The problem:
In the answer, give the entries below exactly, from the first line through the line with "## 2. Promise有什么优点？", with every picture omitted.

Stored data
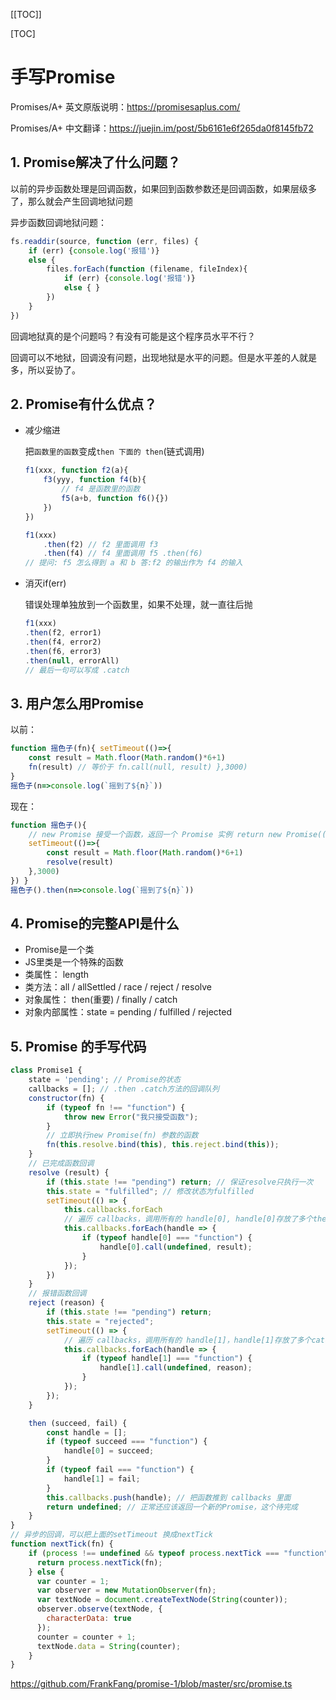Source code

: [[TOC]]

[TOC]



# 手写Promise

Promises/A+ 英文原版说明：https://promisesaplus.com/

Promises/A+ 中文翻译：https://juejin.im/post/5b6161e6f265da0f8145fb72

## 1. Promise解决了什么问题？

以前的异步函数处理是回调函数，如果回到函数参数还是回调函数，如果层级多了，那么就会产生回调地狱问题

异步函数回调地狱问题：

```js
fs.readdir(source, function (err, files) {
    if (err) {console.log('报错')}
    else {
        files.forEach(function (filename, fileIndex){
            if (err) {console.log('报错')}
            else { }
        })
    }
})
```

回调地狱真的是个问题吗？有没有可能是这个程序员水平不行？

回调可以不地狱，回调没有问题，出现地狱是水平的问题。但是水平差的人就是多，所以妥协了。

## 2. Promise有什么优点？

-   减少缩进

    把`函数里的函数`变成`then 下面的 then`(链式调用)

    ```js
    f1(xxx, function f2(a){
        f3(yyy, function f4(b){
            // f4 是函数里的函数
            f5(a+b, function f6(){}) 
        })
    })
    
    f1(xxx)
        .then(f2) // f2 里面调用 f3 
    	.then(f4) // f4 里面调用 f5 .then(f6)
    // 提问: f5 怎么得到 a 和 b 答:f2 的输出作为 f4 的输入
    ```

-   消灭if(err)

    错误处理单独放到一个函数里，如果不处理，就一直往后抛

    ```js
    f1(xxx)
    .then(f2, error1)
    .then(f4, error2) 
    .then(f6, error3) 
    .then(null, errorAll)
    // 最后一句可以写成 .catch
    ```

## 3. 用户怎么用Promise

以前：

```js
function 摇色子(fn){ setTimeout(()=>{
    const result = Math.floor(Math.random()*6+1)
    fn(result) // 等价于 fn.call(null, result) },3000)
} 
摇色子(n=>console.log(`摇到了${n}`))
```

现在：

```js
function 摇色子(){
    // new Promise 接受一个函数，返回一个 Promise 实例 return new Promise((resolve, reject)=>{
    setTimeout(()=>{
        const result = Math.floor(Math.random()*6+1)
        resolve(result)
    },3000)
}) }
摇色子().then(n=>console.log(`摇到了${n}`))
```

## 4. Promise的完整API是什么

-   Promise是一个类
-   JS里类是一个特殊的函数
-   类属性： length
-   类方法：all / allSettled / race / reject / resolve
-   对象属性： then(重要) / finally / catch
-   对象内部属性：state = pending / fulfilled / rejected



## 5. Promise 的手写代码

```js
class Promise1 {
    state = 'pending'; // Promise的状态
    callbacks = []; // .then .catch方法的回调队列
    constructor(fn) {
        if (typeof fn !== "function") {
            throw new Error("我只接受函数");
        }
        // 立即执行new Promise(fn) 参数的函数
        fn(this.resolve.bind(this), this.reject.bind(this));
    }
    // 已完成函数回调
    resolve (result) {
        if (this.state !== "pending") return; // 保证resolve只执行一次
        this.state = "fulfilled"; // 修改状态为fulfilled
        setTimeout(() => {
            this.callbacks.forEach
            // 遍历 callbacks，调用所有的 handle[0], handle[0]存放了多个then方法的回调
            this.callbacks.forEach(handle => {
                if (typeof handle[0] === "function") {
                    handle[0].call(undefined, result);
                }
            });
        })
    }
    // 报错函数回调
    reject (reason) {
        if (this.state !== "pending") return;
        this.state = "rejected";
        setTimeout(() => {
            // 遍历 callbacks，调用所有的 handle[1]，handle[1]存放了多个catch方法的回调
            this.callbacks.forEach(handle => {
                if (typeof handle[1] === "function") {
                    handle[1].call(undefined, reason);
                }
            });
        });
    }

    then (succeed, fail) {
        const handle = [];
        if (typeof succeed === "function") {
            handle[0] = succeed;
        }
        if (typeof fail === "function") {
            handle[1] = fail;
        }
        this.callbacks.push(handle); // 把函数推到 callbacks 里面
        return undefined; // 正常还应该返回一个新的Promise，这个待完成
    }
}
// 异步的回调，可以把上面的setTimeout 换成nextTick
function nextTick(fn) {
    if (process !== undefined && typeof process.nextTick === "function") {
      return process.nextTick(fn);
    } else {
      var counter = 1;
      var observer = new MutationObserver(fn);
      var textNode = document.createTextNode(String(counter));
      observer.observe(textNode, {
        characterData: true
      });
      counter = counter + 1;
      textNode.data = String(counter);
    }
}
```

https://github.com/FrankFang/promise-1/blob/master/src/promise.ts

Response below:
Source code

: [[TOC]]

[TOC]



# 手写Promise

Promises/A+ 英文原版说明：https://promisesaplus.com/

Promises/A+ 中文翻译：https://juejin.im/post/5b6161e6f265da0f8145fb72

## 1. Promise解决了什么问题？

以前的异步函数处理是回调函数，如果回到函数参数还是回调函数，如果层级多了，那么就会产生回调地狱问题

异步函数回调地狱问题：

```js
fs.readdir(source, function (err, files) {
    if (err) {console.log('报错')}
    else {
        files.forEach(function (filename, fileIndex){
            if (err) {console.log('报错')}
            else { }
        })
    }
})
```

回调地狱真的是个问题吗？有没有可能是这个程序员水平不行？

回调可以不地狱，回调没有问题，出现地狱是水平的问题。但是水平差的人就是多，所以妥协了。

## 2. Promise有什么优点？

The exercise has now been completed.